→ Problem details
Each line of the data that includes the string "Wirtschaftssanktionen" is to be copied out.

→ Exercise data
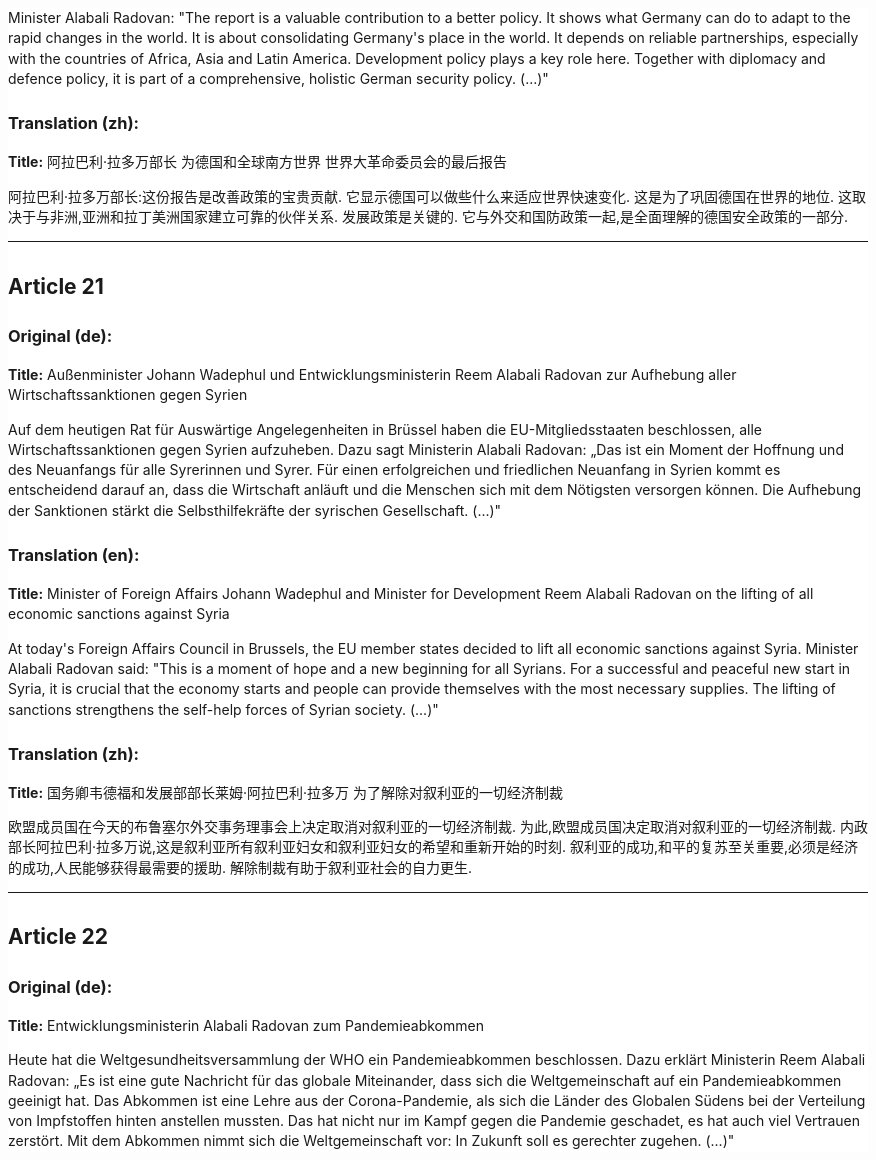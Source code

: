 Minister Alabali Radovan: "The report is a valuable contribution to a better policy. It shows what Germany can do to adapt to the rapid changes in the world. It is about consolidating Germany's place in the world. It depends on reliable partnerships, especially with the countries of Africa, Asia and Latin America. Development policy plays a key role here. Together with diplomacy and defence policy, it is part of a comprehensive, holistic German security policy. (...)"

### Translation (zh):
**Title:** 阿拉巴利·拉多万部长 为德国和全球南方世界 世界大革命委员会的最后报告

阿拉巴利·拉多万部长:这份报告是改善政策的宝贵贡献. 它显示德国可以做些什么来适应世界快速变化. 这是为了巩固德国在世界的地位. 这取决于与非洲,亚洲和拉丁美洲国家建立可靠的伙伴关系. 发展政策是关键的. 它与外交和国防政策一起,是全面理解的德国安全政策的一部分.

---

## Article 21
### Original (de):
**Title:** Außenminister Johann Wadephul und Entwicklungsministerin Reem Alabali Radovan zur Aufhebung aller Wirtschaftssanktionen gegen Syrien

Auf dem heutigen Rat für Auswärtige Angelegenheiten in Brüssel haben die EU-Mitgliedsstaaten beschlossen, alle Wirtschaftssanktionen gegen Syrien aufzuheben. Dazu sagt Ministerin Alabali Radovan: „Das ist ein Moment der Hoffnung und des Neuanfangs für alle Syrerinnen und Syrer. Für einen erfolgreichen und friedlichen Neuanfang in Syrien kommt es entscheidend darauf an, dass die Wirtschaft anläuft und die Menschen sich mit dem Nötigsten versorgen können. Die Aufhebung der Sanktionen stärkt die Selbsthilfekräfte der syrischen Gesellschaft. (...)"

### Translation (en):
**Title:** Minister of Foreign Affairs Johann Wadephul and Minister for Development Reem Alabali Radovan on the lifting of all economic sanctions against Syria

At today's Foreign Affairs Council in Brussels, the EU member states decided to lift all economic sanctions against Syria. Minister Alabali Radovan said: "This is a moment of hope and a new beginning for all Syrians. For a successful and peaceful new start in Syria, it is crucial that the economy starts and people can provide themselves with the most necessary supplies. The lifting of sanctions strengthens the self-help forces of Syrian society. (...)"

### Translation (zh):
**Title:** 国务卿韦德福和发展部部长莱姆·阿拉巴利·拉多万 为了解除对叙利亚的一切经济制裁

欧盟成员国在今天的布鲁塞尔外交事务理事会上决定取消对叙利亚的一切经济制裁. 为此,欧盟成员国决定取消对叙利亚的一切经济制裁. 内政部长阿拉巴利·拉多万说,这是叙利亚所有叙利亚妇女和叙利亚妇女的希望和重新开始的时刻. 叙利亚的成功,和平的复苏至关重要,必须是经济的成功,人民能够获得最需要的援助. 解除制裁有助于叙利亚社会的自力更生.

---

## Article 22
### Original (de):
**Title:** Entwicklungsministerin Alabali Radovan zum Pandemieabkommen

Heute hat die Weltgesundheitsversammlung der WHO ein Pandemieabkommen beschlossen. Dazu erklärt Ministerin Reem Alabali Radovan: „Es ist eine gute Nachricht für das globale Miteinander, dass sich die Weltgemeinschaft auf ein Pandemieabkommen geeinigt hat. Das Abkommen ist eine Lehre aus der Corona-Pandemie, als sich die Länder des Globalen Südens bei der Verteilung von Impfstoffen hinten anstellen mussten. Das hat nicht nur im Kampf gegen die Pandemie geschadet, es hat auch viel Vertrauen zerstört. Mit dem Abkommen nimmt sich die Weltgemeinschaft vor: In Zukunft soll es gerechter zugehen. (...)"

→ Response area
**Title:** Außenminister Johann Wadephul und Entwicklungsministerin Reem Alabali Radovan zur Aufhebung aller Wirtschaftssanktionen gegen Syrien
Auf dem heutigen Rat für Auswärtige Angelegenheiten in Brüssel haben die EU-Mitgliedsstaaten beschlossen, alle Wirtschaftssanktionen gegen Syrien aufzuheben. Dazu sagt Ministerin Alabali Radovan: „Das ist ein Moment der Hoffnung und des Neuanfangs für alle Syrerinnen und Syrer. Für einen erfolgreichen und friedlichen Neuanfang in Syrien kommt es entscheidend darauf an, dass die Wirtschaft anläuft und die Menschen sich mit dem Nötigsten versorgen können. Die Aufhebung der Sanktionen stärkt die Selbsthilfekräfte der syrischen Gesellschaft. (...)"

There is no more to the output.